Stored items
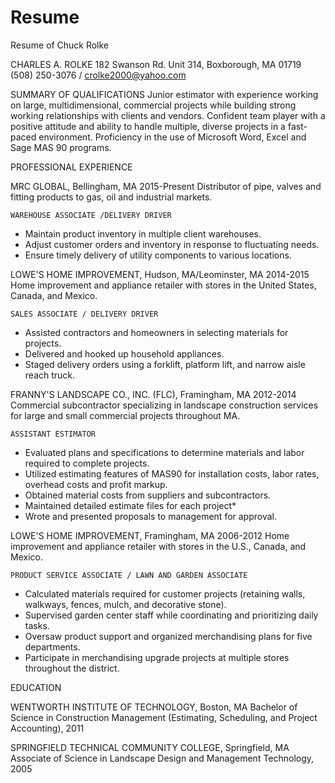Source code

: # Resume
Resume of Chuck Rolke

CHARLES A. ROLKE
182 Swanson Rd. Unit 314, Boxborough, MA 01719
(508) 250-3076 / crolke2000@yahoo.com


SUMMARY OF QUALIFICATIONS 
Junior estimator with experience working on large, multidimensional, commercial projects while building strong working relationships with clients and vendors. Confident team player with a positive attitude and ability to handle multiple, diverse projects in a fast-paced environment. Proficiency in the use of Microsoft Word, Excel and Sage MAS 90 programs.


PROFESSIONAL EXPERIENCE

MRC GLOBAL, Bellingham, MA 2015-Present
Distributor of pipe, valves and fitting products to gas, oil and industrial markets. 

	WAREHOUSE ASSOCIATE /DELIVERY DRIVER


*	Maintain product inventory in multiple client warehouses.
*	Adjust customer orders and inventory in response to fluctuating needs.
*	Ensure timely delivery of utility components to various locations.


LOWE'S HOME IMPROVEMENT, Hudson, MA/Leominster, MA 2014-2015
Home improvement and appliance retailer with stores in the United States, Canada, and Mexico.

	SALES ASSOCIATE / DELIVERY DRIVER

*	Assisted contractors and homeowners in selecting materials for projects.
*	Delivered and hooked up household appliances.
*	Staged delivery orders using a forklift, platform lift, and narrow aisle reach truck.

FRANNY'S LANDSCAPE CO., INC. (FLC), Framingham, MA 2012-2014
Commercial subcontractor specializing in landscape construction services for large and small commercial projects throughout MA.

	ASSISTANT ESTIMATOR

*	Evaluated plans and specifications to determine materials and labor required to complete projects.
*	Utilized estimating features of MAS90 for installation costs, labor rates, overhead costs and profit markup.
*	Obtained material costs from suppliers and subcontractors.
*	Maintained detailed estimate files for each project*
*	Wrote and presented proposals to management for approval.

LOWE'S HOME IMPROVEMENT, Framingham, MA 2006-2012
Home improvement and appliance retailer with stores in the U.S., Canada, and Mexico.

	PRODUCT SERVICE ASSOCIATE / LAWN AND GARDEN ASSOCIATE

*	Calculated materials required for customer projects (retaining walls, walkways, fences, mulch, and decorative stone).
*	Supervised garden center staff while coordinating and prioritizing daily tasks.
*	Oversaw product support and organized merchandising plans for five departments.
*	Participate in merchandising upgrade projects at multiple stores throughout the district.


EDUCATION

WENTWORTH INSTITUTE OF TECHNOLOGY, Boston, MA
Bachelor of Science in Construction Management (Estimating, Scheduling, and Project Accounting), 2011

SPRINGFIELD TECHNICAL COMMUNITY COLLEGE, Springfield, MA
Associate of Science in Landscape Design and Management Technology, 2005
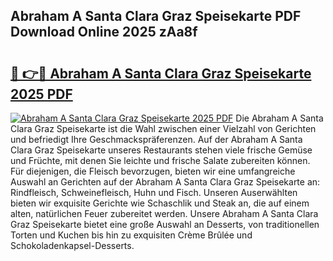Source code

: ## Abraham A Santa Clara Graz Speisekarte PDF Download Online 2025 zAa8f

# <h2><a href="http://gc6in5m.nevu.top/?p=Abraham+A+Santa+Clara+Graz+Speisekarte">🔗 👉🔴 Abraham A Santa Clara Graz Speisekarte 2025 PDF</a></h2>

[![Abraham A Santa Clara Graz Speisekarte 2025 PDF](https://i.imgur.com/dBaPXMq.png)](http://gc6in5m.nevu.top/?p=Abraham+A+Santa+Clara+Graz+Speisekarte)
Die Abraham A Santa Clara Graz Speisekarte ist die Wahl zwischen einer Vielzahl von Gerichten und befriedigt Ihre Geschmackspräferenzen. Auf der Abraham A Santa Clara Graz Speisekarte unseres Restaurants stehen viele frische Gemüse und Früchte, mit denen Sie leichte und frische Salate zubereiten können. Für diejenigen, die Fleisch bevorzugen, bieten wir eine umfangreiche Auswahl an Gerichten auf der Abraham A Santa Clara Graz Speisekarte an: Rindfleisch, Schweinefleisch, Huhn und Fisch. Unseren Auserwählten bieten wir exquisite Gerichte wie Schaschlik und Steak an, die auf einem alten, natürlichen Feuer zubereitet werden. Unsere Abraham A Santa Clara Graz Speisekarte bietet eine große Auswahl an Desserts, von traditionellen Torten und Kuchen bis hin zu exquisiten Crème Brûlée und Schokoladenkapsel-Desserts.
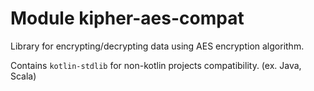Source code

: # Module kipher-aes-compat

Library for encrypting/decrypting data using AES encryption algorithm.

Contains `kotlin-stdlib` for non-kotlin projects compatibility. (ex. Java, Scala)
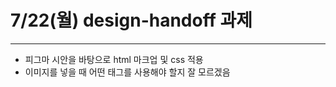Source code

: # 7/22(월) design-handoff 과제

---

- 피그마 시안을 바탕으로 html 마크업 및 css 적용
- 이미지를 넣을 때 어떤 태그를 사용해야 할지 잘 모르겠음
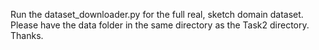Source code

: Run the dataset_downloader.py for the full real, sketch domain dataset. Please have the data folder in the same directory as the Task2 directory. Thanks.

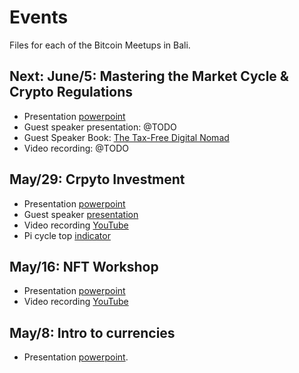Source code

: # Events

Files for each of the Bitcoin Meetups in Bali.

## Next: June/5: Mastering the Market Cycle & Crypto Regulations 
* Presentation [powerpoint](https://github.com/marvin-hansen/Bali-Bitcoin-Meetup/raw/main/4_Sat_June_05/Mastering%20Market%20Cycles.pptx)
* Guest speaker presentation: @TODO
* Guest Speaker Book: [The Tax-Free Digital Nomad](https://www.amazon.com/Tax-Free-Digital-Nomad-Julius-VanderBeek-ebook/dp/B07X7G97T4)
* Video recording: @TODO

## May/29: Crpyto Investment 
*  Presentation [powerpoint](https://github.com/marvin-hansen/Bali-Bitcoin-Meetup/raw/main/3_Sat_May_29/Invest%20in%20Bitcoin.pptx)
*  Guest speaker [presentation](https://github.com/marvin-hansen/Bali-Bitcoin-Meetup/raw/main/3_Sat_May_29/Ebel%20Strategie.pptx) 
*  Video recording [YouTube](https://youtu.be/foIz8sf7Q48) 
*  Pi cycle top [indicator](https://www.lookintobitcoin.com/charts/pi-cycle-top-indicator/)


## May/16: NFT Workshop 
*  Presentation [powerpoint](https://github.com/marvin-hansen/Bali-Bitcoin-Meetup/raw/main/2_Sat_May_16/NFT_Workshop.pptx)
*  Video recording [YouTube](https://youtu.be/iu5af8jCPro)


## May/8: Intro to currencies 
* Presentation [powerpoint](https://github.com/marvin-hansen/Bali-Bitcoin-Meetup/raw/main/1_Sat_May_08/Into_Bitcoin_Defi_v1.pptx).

> **Task brief**
With the pictures omitted, restate every entry above word for word.

> **Exercise answer**
Source code

: # Resume
Resume of Chuck Rolke

CHARLES A. ROLKE
182 Swanson Rd. Unit 314, Boxborough, MA 01719
(508) 250-3076 / crolke2000@yahoo.com


SUMMARY OF QUALIFICATIONS 
Junior estimator with experience working on large, multidimensional, commercial projects while building strong working relationships with clients and vendors. Confident team player with a positive attitude and ability to handle multiple, diverse projects in a fast-paced environment. Proficiency in the use of Microsoft Word, Excel and Sage MAS 90 programs.


PROFESSIONAL EXPERIENCE

MRC GLOBAL, Bellingham, MA 2015-Present
Distributor of pipe, valves and fitting products to gas, oil and industrial markets. 

	WAREHOUSE ASSOCIATE /DELIVERY DRIVER


*	Maintain product inventory in multiple client warehouses.
*	Adjust customer orders and inventory in response to fluctuating needs.
*	Ensure timely delivery of utility components to various locations.


LOWE'S HOME IMPROVEMENT, Hudson, MA/Leominster, MA 2014-2015
Home improvement and appliance retailer with stores in the United States, Canada, and Mexico.

	SALES ASSOCIATE / DELIVERY DRIVER

*	Assisted contractors and homeowners in selecting materials for projects.
*	Delivered and hooked up household appliances.
*	Staged delivery orders using a forklift, platform lift, and narrow aisle reach truck.

FRANNY'S LANDSCAPE CO., INC. (FLC), Framingham, MA 2012-2014
Commercial subcontractor specializing in landscape construction services for large and small commercial projects throughout MA.

	ASSISTANT ESTIMATOR

*	Evaluated plans and specifications to determine materials and labor required to complete projects.
*	Utilized estimating features of MAS90 for installation costs, labor rates, overhead costs and profit markup.
*	Obtained material costs from suppliers and subcontractors.
*	Maintained detailed estimate files for each project*
*	Wrote and presented proposals to management for approval.

LOWE'S HOME IMPROVEMENT, Framingham, MA 2006-2012
Home improvement and appliance retailer with stores in the U.S., Canada, and Mexico.

	PRODUCT SERVICE ASSOCIATE / LAWN AND GARDEN ASSOCIATE

*	Calculated materials required for customer projects (retaining walls, walkways, fences, mulch, and decorative stone).
*	Supervised garden center staff while coordinating and prioritizing daily tasks.
*	Oversaw product support and organized merchandising plans for five departments.
*	Participate in merchandising upgrade projects at multiple stores throughout the district.


EDUCATION

WENTWORTH INSTITUTE OF TECHNOLOGY, Boston, MA
Bachelor of Science in Construction Management (Estimating, Scheduling, and Project Accounting), 2011

SPRINGFIELD TECHNICAL COMMUNITY COLLEGE, Springfield, MA
Associate of Science in Landscape Design and Management Technology, 2005
Source code

: ## Abraham A Santa Clara Graz Speisekarte PDF Download Online 2025 zAa8f

# <h2><a href="http://gc6in5m.nevu.top/?p=Abraham+A+Santa+Clara+Graz+Speisekarte">🔗 👉🔴 Abraham A Santa Clara Graz Speisekarte 2025 PDF</a></h2>

[![Abraham A Santa Clara Graz Speisekarte 2025 PDF](https://i.imgur.com/dBaPXMq.png)](http://gc6in5m.nevu.top/?p=Abraham+A+Santa+Clara+Graz+Speisekarte)
Die Abraham A Santa Clara Graz Speisekarte ist die Wahl zwischen einer Vielzahl von Gerichten und befriedigt Ihre Geschmackspräferenzen. Auf der Abraham A Santa Clara Graz Speisekarte unseres Restaurants stehen viele frische Gemüse und Früchte, mit denen Sie leichte und frische Salate zubereiten können. Für diejenigen, die Fleisch bevorzugen, bieten wir eine umfangreiche Auswahl an Gerichten auf der Abraham A Santa Clara Graz Speisekarte an: Rindfleisch, Schweinefleisch, Huhn und Fisch. Unseren Auserwählten bieten wir exquisite Gerichte wie Schaschlik und Steak an, die auf einem alten, natürlichen Feuer zubereitet werden. Unsere Abraham A Santa Clara Graz Speisekarte bietet eine große Auswahl an Desserts, von traditionellen Torten und Kuchen bis hin zu exquisiten Crème Brûlée und Schokoladenkapsel-Desserts.
Source code

: # Module kipher-aes-compat

Library for encrypting/decrypting data using AES encryption algorithm.

Contains `kotlin-stdlib` for non-kotlin projects compatibility. (ex. Java, Scala)
Source code

: # 7/22(월) design-handoff 과제

---

- 피그마 시안을 바탕으로 html 마크업 및 css 적용
- 이미지를 넣을 때 어떤 태그를 사용해야 할지 잘 모르겠음
Source code

: Run the dataset_downloader.py for the full real, sketch domain dataset. Please have the data folder in the same directory as the Task2 directory. Thanks.

Source code

: # Events

Files for each of the Bitcoin Meetups in Bali.

## Next: June/5: Mastering the Market Cycle & Crypto Regulations 
* Presentation [powerpoint](https://github.com/marvin-hansen/Bali-Bitcoin-Meetup/raw/main/4_Sat_June_05/Mastering%20Market%20Cycles.pptx)
* Guest speaker presentation: @TODO
* Guest Speaker Book: [The Tax-Free Digital Nomad](https://www.amazon.com/Tax-Free-Digital-Nomad-Julius-VanderBeek-ebook/dp/B07X7G97T4)
* Video recording: @TODO

## May/29: Crpyto Investment 
*  Presentation [powerpoint](https://github.com/marvin-hansen/Bali-Bitcoin-Meetup/raw/main/3_Sat_May_29/Invest%20in%20Bitcoin.pptx)
*  Guest speaker [presentation](https://github.com/marvin-hansen/Bali-Bitcoin-Meetup/raw/main/3_Sat_May_29/Ebel%20Strategie.pptx) 
*  Video recording [YouTube](https://youtu.be/foIz8sf7Q48) 
*  Pi cycle top [indicator](https://www.lookintobitcoin.com/charts/pi-cycle-top-indicator/)


## May/16: NFT Workshop 
*  Presentation [powerpoint](https://github.com/marvin-hansen/Bali-Bitcoin-Meetup/raw/main/2_Sat_May_16/NFT_Workshop.pptx)
*  Video recording [YouTube](https://youtu.be/iu5af8jCPro)


## May/8: Intro to currencies 
* Presentation [powerpoint](https://github.com/marvin-hansen/Bali-Bitcoin-Meetup/raw/main/1_Sat_May_08/Into_Bitcoin_Defi_v1.pptx).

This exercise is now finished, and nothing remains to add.